------ THE DATA

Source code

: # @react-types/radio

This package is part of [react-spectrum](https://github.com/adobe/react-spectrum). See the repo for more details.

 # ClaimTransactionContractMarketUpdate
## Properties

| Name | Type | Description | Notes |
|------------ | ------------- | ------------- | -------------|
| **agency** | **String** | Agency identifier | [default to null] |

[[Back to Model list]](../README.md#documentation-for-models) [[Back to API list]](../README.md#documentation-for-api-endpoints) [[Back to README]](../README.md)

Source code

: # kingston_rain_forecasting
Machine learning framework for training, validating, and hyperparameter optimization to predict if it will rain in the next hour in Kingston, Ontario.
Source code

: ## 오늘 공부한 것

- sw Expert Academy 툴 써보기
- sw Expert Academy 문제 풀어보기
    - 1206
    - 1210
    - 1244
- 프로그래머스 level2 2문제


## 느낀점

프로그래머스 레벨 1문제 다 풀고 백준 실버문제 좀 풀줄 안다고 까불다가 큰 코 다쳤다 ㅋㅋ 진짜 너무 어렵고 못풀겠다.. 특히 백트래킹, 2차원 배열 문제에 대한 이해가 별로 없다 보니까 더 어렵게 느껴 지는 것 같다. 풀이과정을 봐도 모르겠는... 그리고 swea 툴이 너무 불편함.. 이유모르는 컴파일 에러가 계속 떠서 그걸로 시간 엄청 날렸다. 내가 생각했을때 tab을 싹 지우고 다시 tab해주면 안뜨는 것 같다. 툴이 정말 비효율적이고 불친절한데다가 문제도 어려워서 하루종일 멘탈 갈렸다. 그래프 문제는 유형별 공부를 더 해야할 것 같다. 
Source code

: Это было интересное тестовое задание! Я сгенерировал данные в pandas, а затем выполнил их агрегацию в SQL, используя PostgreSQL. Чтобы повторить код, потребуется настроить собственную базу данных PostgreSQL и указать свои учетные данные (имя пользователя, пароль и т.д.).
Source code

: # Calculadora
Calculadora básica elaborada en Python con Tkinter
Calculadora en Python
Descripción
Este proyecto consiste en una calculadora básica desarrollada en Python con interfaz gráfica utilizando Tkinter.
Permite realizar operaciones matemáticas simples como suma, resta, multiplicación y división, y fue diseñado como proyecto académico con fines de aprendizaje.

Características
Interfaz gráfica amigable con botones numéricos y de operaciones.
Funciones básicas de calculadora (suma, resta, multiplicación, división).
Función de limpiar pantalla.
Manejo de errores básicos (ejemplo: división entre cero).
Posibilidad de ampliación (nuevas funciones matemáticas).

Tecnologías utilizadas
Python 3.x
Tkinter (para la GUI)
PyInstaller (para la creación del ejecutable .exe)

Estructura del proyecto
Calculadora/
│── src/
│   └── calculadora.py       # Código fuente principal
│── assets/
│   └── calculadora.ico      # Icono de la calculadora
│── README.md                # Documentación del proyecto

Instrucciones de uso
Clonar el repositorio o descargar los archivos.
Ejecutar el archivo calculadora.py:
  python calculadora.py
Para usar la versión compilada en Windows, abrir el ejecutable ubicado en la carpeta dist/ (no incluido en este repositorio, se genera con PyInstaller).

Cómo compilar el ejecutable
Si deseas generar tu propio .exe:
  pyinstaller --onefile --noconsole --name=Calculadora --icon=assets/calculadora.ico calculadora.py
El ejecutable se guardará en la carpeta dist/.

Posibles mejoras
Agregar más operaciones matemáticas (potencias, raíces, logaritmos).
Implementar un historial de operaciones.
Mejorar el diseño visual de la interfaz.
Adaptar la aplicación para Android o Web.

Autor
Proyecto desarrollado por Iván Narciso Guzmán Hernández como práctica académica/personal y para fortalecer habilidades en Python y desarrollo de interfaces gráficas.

------------

Would you return all of the data exactly as it stands above?

__RESPONSE TO THIS TASK__:
Source code

: # @react-types/radio

This package is part of [react-spectrum](https://github.com/adobe/react-spectrum). See the repo for more details.

 # ClaimTransactionContractMarketUpdate
## Properties

| Name | Type | Description | Notes |
|------------ | ------------- | ------------- | -------------|
| **agency** | **String** | Agency identifier | [default to null] |

[[Back to Model list]](../README.md#documentation-for-models) [[Back to API list]](../README.md#documentation-for-api-endpoints) [[Back to README]](../README.md)

Source code

: # kingston_rain_forecasting
Machine learning framework for training, validating, and hyperparameter optimization to predict if it will rain in the next hour in Kingston, Ontario.
Source code

: ## 오늘 공부한 것

- sw Expert Academy 툴 써보기
- sw Expert Academy 문제 풀어보기
    - 1206
    - 1210
    - 1244
- 프로그래머스 level2 2문제


## 느낀점

프로그래머스 레벨 1문제 다 풀고 백준 실버문제 좀 풀줄 안다고 까불다가 큰 코 다쳤다 ㅋㅋ 진짜 너무 어렵고 못풀겠다.. 특히 백트래킹, 2차원 배열 문제에 대한 이해가 별로 없다 보니까 더 어렵게 느껴 지는 것 같다. 풀이과정을 봐도 모르겠는... 그리고 swea 툴이 너무 불편함.. 이유모르는 컴파일 에러가 계속 떠서 그걸로 시간 엄청 날렸다. 내가 생각했을때 tab을 싹 지우고 다시 tab해주면 안뜨는 것 같다. 툴이 정말 비효율적이고 불친절한데다가 문제도 어려워서 하루종일 멘탈 갈렸다. 그래프 문제는 유형별 공부를 더 해야할 것 같다. 
Source code

: Это было интересное тестовое задание! Я сгенерировал данные в pandas, а затем выполнил их агрегацию в SQL, используя PostgreSQL. Чтобы повторить код, потребуется настроить собственную базу данных PostgreSQL и указать свои учетные данные (имя пользователя, пароль и т.д.).
Source code

: # Calculadora
Calculadora básica elaborada en Python con Tkinter
Calculadora en Python
Descripción
Este proyecto consiste en una calculadora básica desarrollada en Python con interfaz gráfica utilizando Tkinter.
Permite realizar operaciones matemáticas simples como suma, resta, multiplicación y división, y fue diseñado como proyecto académico con fines de aprendizaje.

Características
Interfaz gráfica amigable con botones numéricos y de operaciones.
Funciones básicas de calculadora (suma, resta, multiplicación, división).
Función de limpiar pantalla.
Manejo de errores básicos (ejemplo: división entre cero).
Posibilidad de ampliación (nuevas funciones matemáticas).

Tecnologías utilizadas
Python 3.x
Tkinter (para la GUI)
PyInstaller (para la creación del ejecutable .exe)

Estructura del proyecto
Calculadora/
│── src/
│   └── calculadora.py       # Código fuente principal
│── assets/
│   └── calculadora.ico      # Icono de la calculadora
│── README.md                # Documentación del proyecto

Instrucciones de uso
Clonar el repositorio o descargar los archivos.
Ejecutar el archivo calculadora.py:
  python calculadora.py
Para usar la versión compilada en Windows, abrir el ejecutable ubicado en la carpeta dist/ (no incluido en este repositorio, se genera con PyInstaller).

Cómo compilar el ejecutable
Si deseas generar tu propio .exe:
  pyinstaller --onefile --noconsole --name=Calculadora --icon=assets/calculadora.ico calculadora.py
El ejecutable se guardará en la carpeta dist/.

Posibles mejoras
Agregar más operaciones matemáticas (potencias, raíces, logaritmos).
Implementar un historial de operaciones.
Mejorar el diseño visual de la interfaz.
Adaptar la aplicación para Android o Web.

Autor
Proyecto desarrollado por Iván Narciso Guzmán Hernández como práctica académica/personal y para fortalecer habilidades en Python y desarrollo de interfaces gráficas.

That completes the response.